$ \newcommand{\XT}{(X,\mathcal{T})}$ From Definition 1.2 in Gardner and Jackson (GJ): The $ K$ ‑number $ K(\XT)$ of a topological space $ \XT$ is the cardinality of the *Kuratowski monoid* of operators on $ \XT$ generated by closure $ b$ and complement $ a$ under composition. For any $ A\subset X,$ the $ k$ ‑number $ k(A)$ of $ A$ is the cardinality of the family of subsets generated by $ A$ under $ \{a,b\}.$ The $ k$ ‑number of the space is $ $ k((X,\mathcal{T}))=\max\{k(A):A\subset X\}.$ $

**Question.** What values does the ordered pair $ (K(\XT),k(\XT))$ take?

**Partial Answer.** Lemma 2.8 in GJ states that $ k(\XT)=4$ iff $ \XT$ is a non-discrete door space or $ \mathcal{T}\setminus\varnothing$ is a filter in $ 2^X.$ Each implies $ K(\XT)<14,$ hence $ (14,4)$ is impossible (GJ p. 25).

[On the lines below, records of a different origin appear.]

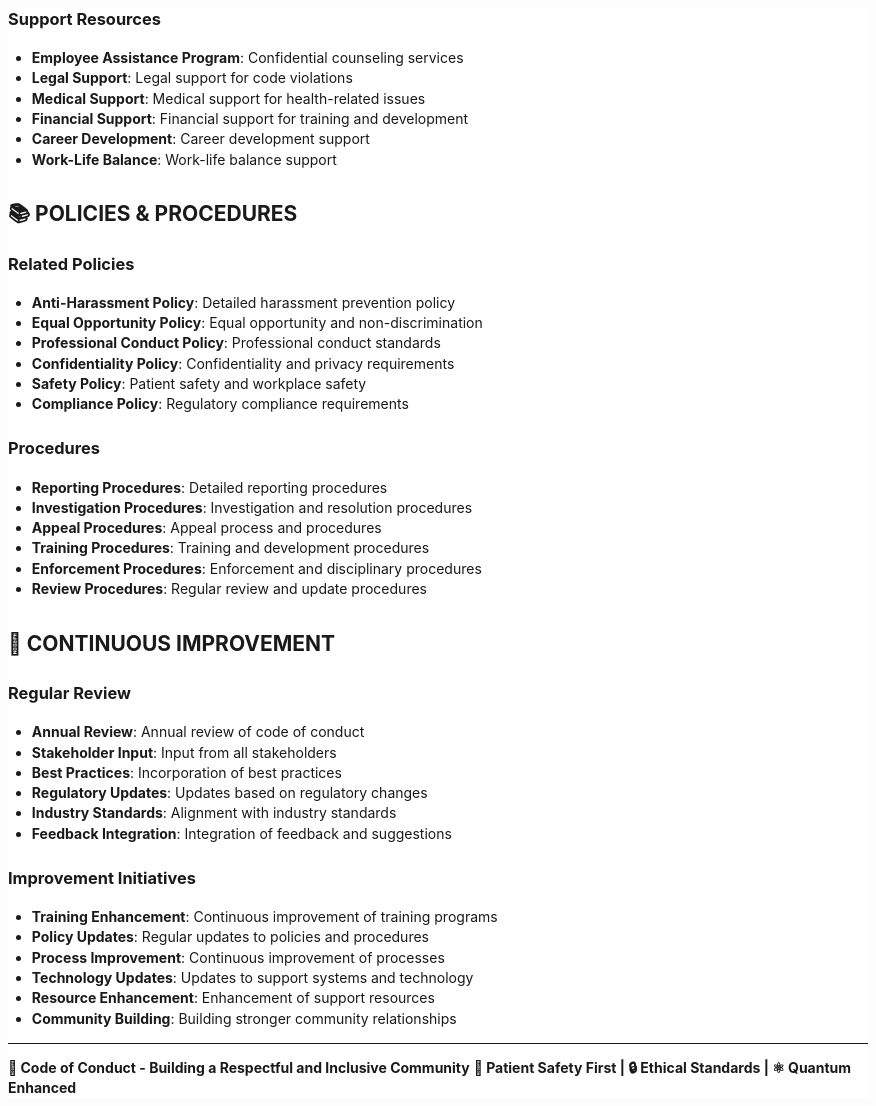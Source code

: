 ### **Support Resources**
- **Employee Assistance Program**: Confidential counseling services
- **Legal Support**: Legal support for code violations
- **Medical Support**: Medical support for health-related issues
- **Financial Support**: Financial support for training and development
- **Career Development**: Career development support
- **Work-Life Balance**: Work-life balance support

## 📚 **POLICIES & PROCEDURES**

### **Related Policies**
- **Anti-Harassment Policy**: Detailed harassment prevention policy
- **Equal Opportunity Policy**: Equal opportunity and non-discrimination
- **Professional Conduct Policy**: Professional conduct standards
- **Confidentiality Policy**: Confidentiality and privacy requirements
- **Safety Policy**: Patient safety and workplace safety
- **Compliance Policy**: Regulatory compliance requirements

### **Procedures**
- **Reporting Procedures**: Detailed reporting procedures
- **Investigation Procedures**: Investigation and resolution procedures
- **Appeal Procedures**: Appeal process and procedures
- **Training Procedures**: Training and development procedures
- **Enforcement Procedures**: Enforcement and disciplinary procedures
- **Review Procedures**: Regular review and update procedures

## 🔄 **CONTINUOUS IMPROVEMENT**

### **Regular Review**
- **Annual Review**: Annual review of code of conduct
- **Stakeholder Input**: Input from all stakeholders
- **Best Practices**: Incorporation of best practices
- **Regulatory Updates**: Updates based on regulatory changes
- **Industry Standards**: Alignment with industry standards
- **Feedback Integration**: Integration of feedback and suggestions

### **Improvement Initiatives**
- **Training Enhancement**: Continuous improvement of training programs
- **Policy Updates**: Regular updates to policies and procedures
- **Process Improvement**: Continuous improvement of processes
- **Technology Updates**: Updates to support systems and technology
- **Resource Enhancement**: Enhancement of support resources
- **Community Building**: Building stronger community relationships

---

**🤝 Code of Conduct - Building a Respectful and Inclusive Community**
**🏥 Patient Safety First | 🔒 Ethical Standards | ⚛️ Quantum Enhanced**
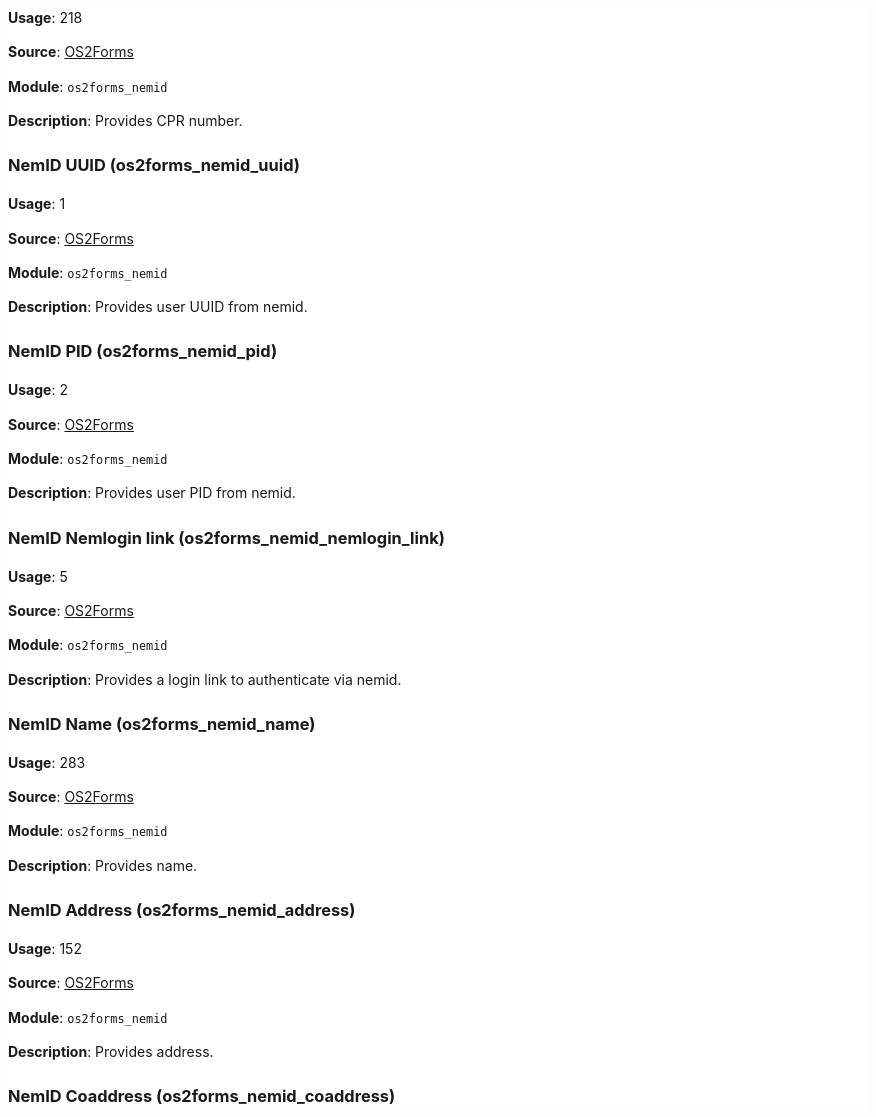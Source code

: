 **Usage**: 218

**Source**: [OS2Forms](https://github.com/OS2Forms/os2forms)

**Module**: `os2forms_nemid`

**Description**: Provides CPR number.

### NemID UUID (os2forms_nemid_uuid)

**Usage**: 1

**Source**: [OS2Forms](https://github.com/OS2Forms/os2forms)

**Module**: `os2forms_nemid`

**Description**: Provides user UUID from nemid.

### NemID PID (os2forms_nemid_pid)

**Usage**: 2

**Source**: [OS2Forms](https://github.com/OS2Forms/os2forms)

**Module**: `os2forms_nemid`

**Description**: Provides user PID from nemid.

### NemID Nemlogin link (os2forms_nemid_nemlogin_link)

**Usage**: 5

**Source**: [OS2Forms](https://github.com/OS2Forms/os2forms)

**Module**: `os2forms_nemid`

**Description**: Provides a login link to authenticate via nemid.

### NemID Name (os2forms_nemid_name)

**Usage**: 283

**Source**: [OS2Forms](https://github.com/OS2Forms/os2forms)

**Module**: `os2forms_nemid`

**Description**: Provides name.

### NemID Address (os2forms_nemid_address)

**Usage**: 152

**Source**: [OS2Forms](https://github.com/OS2Forms/os2forms)

**Module**: `os2forms_nemid`

**Description**: Provides address.

### NemID Coaddress (os2forms_nemid_coaddress)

The case $ (14,6)$ only gets mentioned once in GJ, on p. 28: $ $ \unicode{x201C}\text{We do not know of … any Kuratowski space with }k\text{-number }6.\unicode{x201D}$ $ (A *Kuratowski space* is one that satisfies $ K(\XT)=14.)$

It is well known that $ k(A)$ is always even (GJ p. 15). It follows from the definitions and the identity $ bababab=bab$ that $ $ 2\leq k(\XT)\leq K(\XT)\leq14.$ $

By Theorem 2.1 in GJ, the only possible values of $ K(\XT)$ are 14, 10, 8, 6, 2. Clearly, $ k(\XT)=2$ iff $ \XT$ is discrete. Thus, besides possibly $ (14,6),$ the pair can only be:

$ (2,2),$

$ (6,4),$ $ (6,6),$

$ (8,4),$ $ (8,6),$ $ (8,8),$

$ (10,4),$ $ (10,6),$ $ (10,8),$ $ (10,10),$

$ (14,8),$ $ (14,10),$ $ (14,12),$ $ (14,14).$

Each occurs in some space $ \XT$ with $ |X|\leq7$ (this holds for both Kuratowski monoids that satisfy $ K(\XT)=10).$ Examples are listed below.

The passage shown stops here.